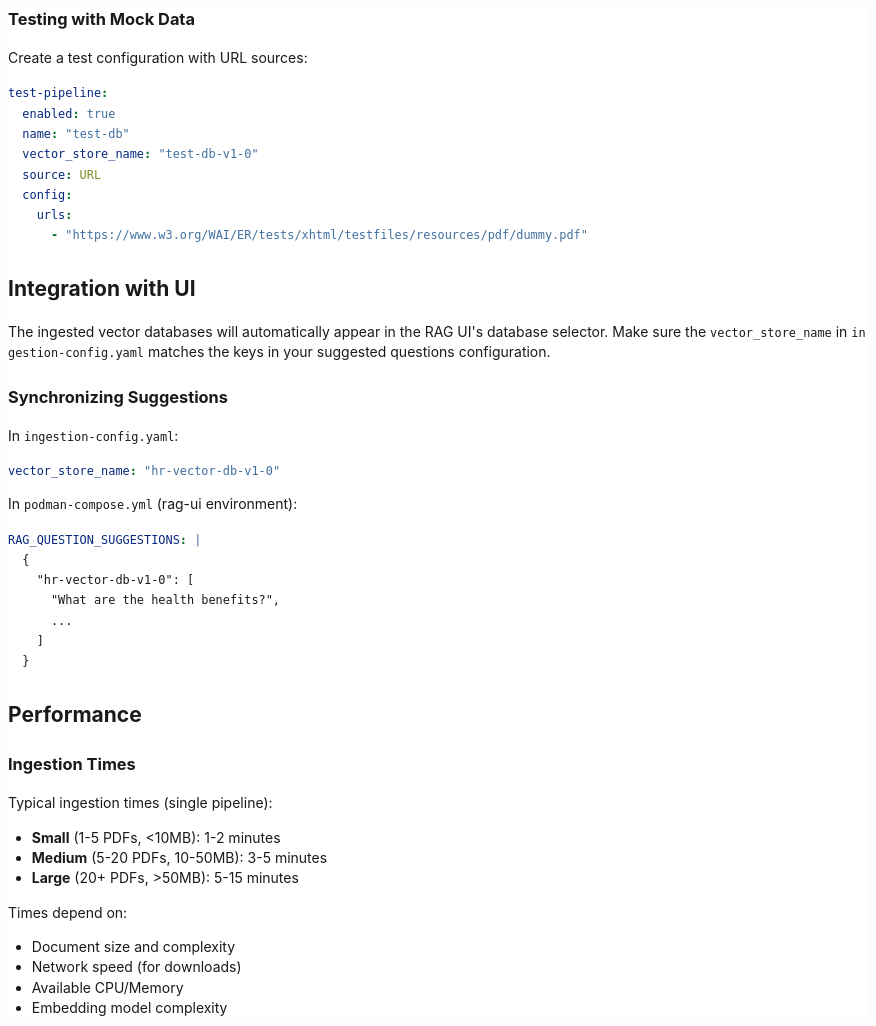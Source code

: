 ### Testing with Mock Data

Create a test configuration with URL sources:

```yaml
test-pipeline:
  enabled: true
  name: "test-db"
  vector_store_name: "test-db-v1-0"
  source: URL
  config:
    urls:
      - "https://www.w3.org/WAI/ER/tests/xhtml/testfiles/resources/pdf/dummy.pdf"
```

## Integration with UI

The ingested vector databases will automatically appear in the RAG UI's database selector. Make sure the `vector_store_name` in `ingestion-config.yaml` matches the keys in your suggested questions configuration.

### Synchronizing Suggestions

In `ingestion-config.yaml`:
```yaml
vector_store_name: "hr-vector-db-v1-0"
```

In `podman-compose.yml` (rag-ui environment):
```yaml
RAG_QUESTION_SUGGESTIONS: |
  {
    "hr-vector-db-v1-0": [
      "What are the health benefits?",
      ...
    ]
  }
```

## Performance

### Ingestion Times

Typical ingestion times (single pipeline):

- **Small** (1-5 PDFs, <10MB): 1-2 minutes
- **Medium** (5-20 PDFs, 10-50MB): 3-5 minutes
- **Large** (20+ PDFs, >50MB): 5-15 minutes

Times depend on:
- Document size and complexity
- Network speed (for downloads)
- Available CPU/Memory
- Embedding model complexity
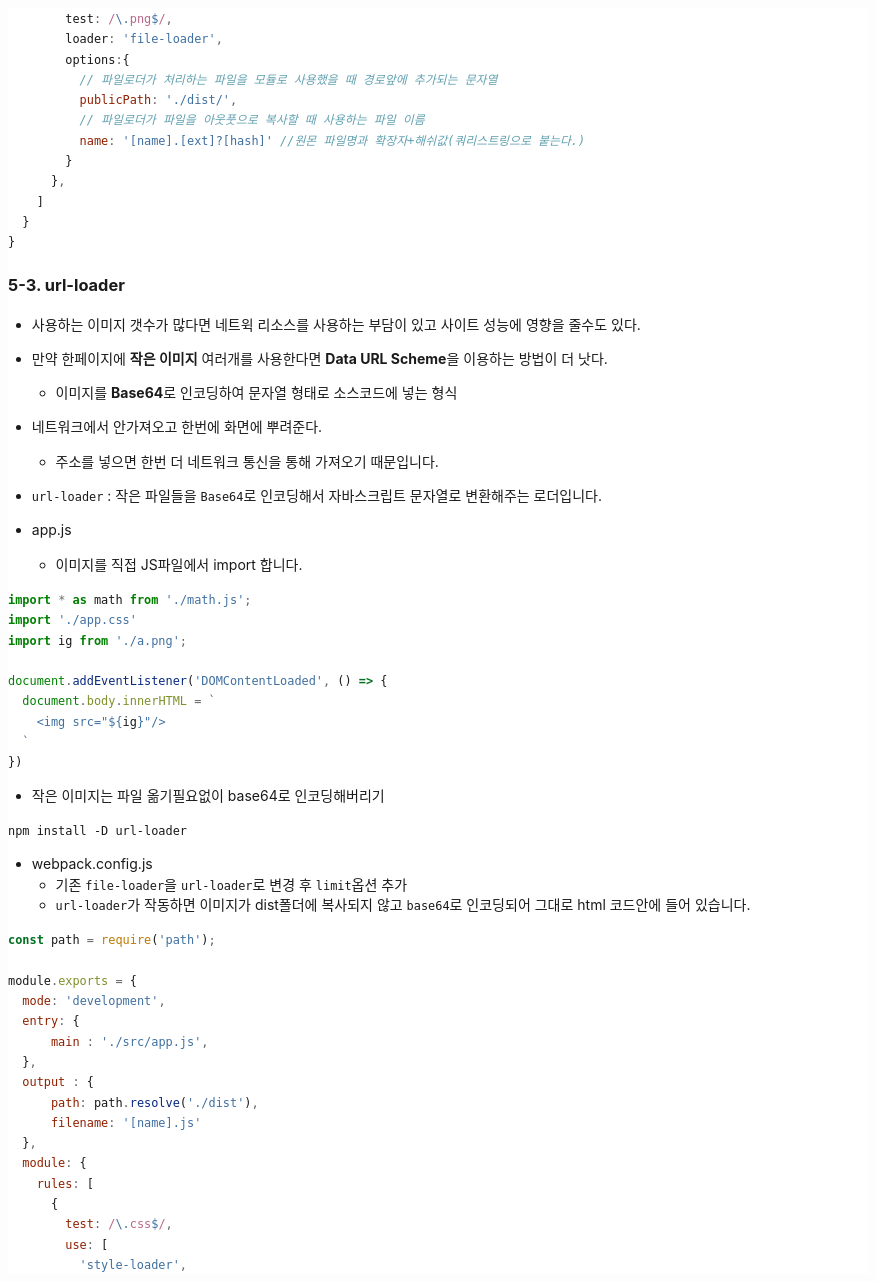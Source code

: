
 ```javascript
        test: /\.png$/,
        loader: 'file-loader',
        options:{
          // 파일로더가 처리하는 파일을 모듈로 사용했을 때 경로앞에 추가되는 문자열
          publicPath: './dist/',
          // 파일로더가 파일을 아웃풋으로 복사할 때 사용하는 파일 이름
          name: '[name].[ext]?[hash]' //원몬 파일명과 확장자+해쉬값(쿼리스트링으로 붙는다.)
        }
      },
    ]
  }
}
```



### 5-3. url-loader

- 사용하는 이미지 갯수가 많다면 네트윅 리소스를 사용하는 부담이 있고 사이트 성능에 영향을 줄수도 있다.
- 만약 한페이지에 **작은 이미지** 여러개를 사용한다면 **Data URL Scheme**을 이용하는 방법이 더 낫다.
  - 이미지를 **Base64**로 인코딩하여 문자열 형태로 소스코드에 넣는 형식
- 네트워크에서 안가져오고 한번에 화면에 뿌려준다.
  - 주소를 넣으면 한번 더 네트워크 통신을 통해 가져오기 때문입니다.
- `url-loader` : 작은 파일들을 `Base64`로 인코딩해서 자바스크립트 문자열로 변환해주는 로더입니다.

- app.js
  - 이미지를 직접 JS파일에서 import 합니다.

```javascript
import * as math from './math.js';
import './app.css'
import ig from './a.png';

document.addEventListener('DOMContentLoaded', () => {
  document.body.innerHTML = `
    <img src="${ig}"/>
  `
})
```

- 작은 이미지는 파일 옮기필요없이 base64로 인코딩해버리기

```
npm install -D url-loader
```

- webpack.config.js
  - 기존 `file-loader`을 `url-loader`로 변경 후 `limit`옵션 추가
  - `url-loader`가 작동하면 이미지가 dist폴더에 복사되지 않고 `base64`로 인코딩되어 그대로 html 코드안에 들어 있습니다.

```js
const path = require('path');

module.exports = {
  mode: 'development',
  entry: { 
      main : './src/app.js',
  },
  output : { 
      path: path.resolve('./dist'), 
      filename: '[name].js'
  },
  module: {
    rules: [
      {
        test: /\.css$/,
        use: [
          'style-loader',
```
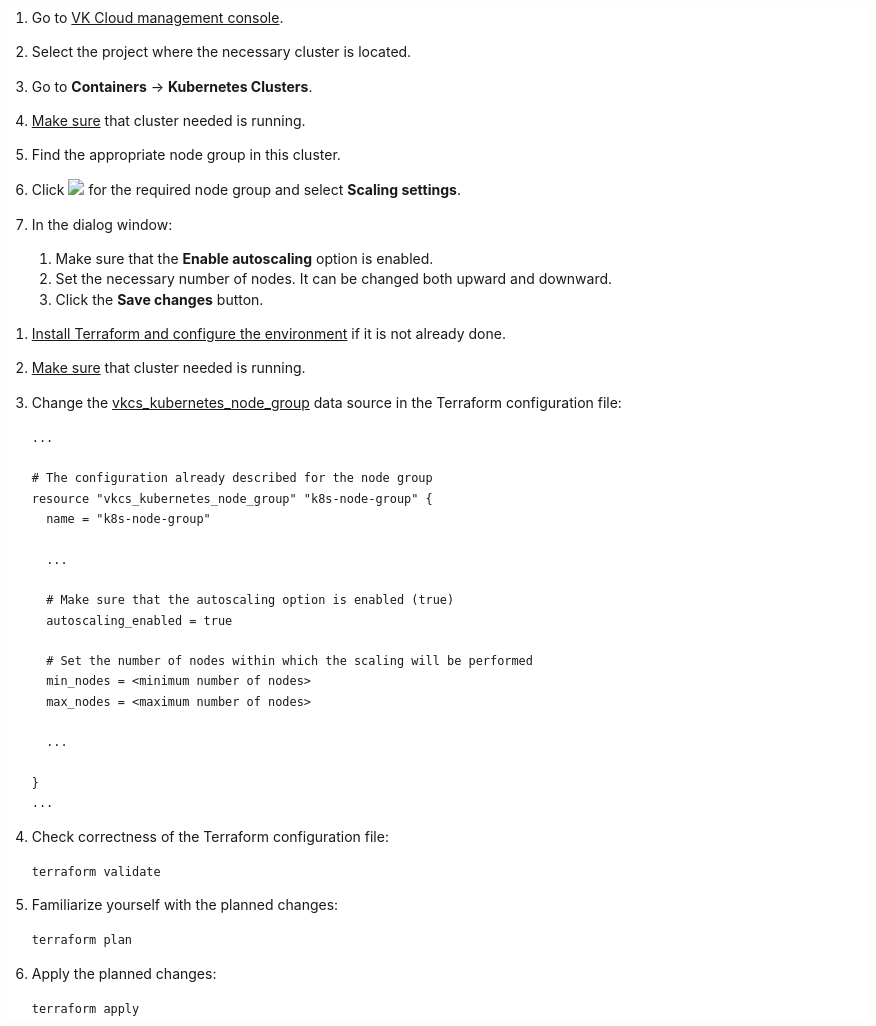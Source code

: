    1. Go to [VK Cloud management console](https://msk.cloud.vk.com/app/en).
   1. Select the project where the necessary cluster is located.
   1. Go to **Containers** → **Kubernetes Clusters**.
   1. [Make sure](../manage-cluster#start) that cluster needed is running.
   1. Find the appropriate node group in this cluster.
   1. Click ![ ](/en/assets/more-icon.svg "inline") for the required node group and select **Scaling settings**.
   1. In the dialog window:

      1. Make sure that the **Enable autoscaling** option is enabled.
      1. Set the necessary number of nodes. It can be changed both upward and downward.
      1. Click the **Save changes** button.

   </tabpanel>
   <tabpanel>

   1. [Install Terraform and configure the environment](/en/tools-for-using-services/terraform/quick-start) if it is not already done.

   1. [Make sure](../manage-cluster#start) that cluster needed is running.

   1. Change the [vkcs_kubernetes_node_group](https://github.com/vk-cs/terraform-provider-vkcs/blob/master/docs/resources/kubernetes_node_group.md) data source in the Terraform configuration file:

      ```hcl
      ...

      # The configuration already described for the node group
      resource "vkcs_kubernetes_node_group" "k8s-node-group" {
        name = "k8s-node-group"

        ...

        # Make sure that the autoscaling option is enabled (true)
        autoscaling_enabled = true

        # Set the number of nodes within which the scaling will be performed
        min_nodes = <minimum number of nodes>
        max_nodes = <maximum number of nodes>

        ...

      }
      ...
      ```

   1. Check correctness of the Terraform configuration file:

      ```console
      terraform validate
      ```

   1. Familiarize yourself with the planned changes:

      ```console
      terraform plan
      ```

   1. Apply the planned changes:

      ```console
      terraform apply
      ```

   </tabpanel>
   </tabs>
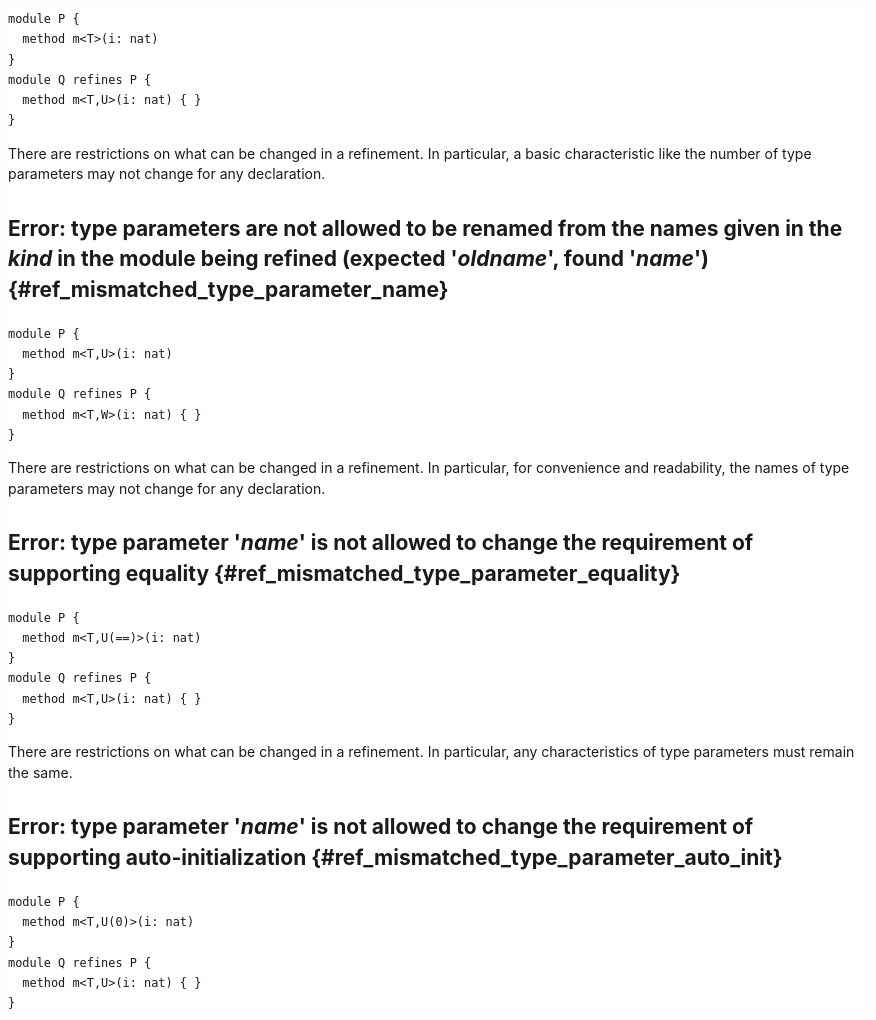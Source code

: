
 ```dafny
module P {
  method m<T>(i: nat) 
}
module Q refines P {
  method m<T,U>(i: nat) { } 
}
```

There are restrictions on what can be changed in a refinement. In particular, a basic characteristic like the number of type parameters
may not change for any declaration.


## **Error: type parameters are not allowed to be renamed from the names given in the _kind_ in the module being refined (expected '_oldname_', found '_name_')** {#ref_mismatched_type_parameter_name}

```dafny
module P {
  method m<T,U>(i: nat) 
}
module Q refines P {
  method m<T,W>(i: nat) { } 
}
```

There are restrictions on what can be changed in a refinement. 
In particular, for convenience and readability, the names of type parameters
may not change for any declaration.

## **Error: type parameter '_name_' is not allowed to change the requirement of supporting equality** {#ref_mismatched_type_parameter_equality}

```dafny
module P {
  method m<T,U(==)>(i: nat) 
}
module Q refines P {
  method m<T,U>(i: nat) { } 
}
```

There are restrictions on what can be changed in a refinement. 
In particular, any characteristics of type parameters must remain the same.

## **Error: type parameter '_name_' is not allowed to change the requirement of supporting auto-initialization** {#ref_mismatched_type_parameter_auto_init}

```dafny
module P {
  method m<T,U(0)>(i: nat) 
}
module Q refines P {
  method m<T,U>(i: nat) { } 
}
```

◆ Directions: Each line above with the word "이미지를" must be returned.

◆ Written response:
  - 이미지를 **Base64**로 인코딩하여 문자열 형태로 소스코드에 넣는 형식
  - 이미지를 직접 JS파일에서 import 합니다.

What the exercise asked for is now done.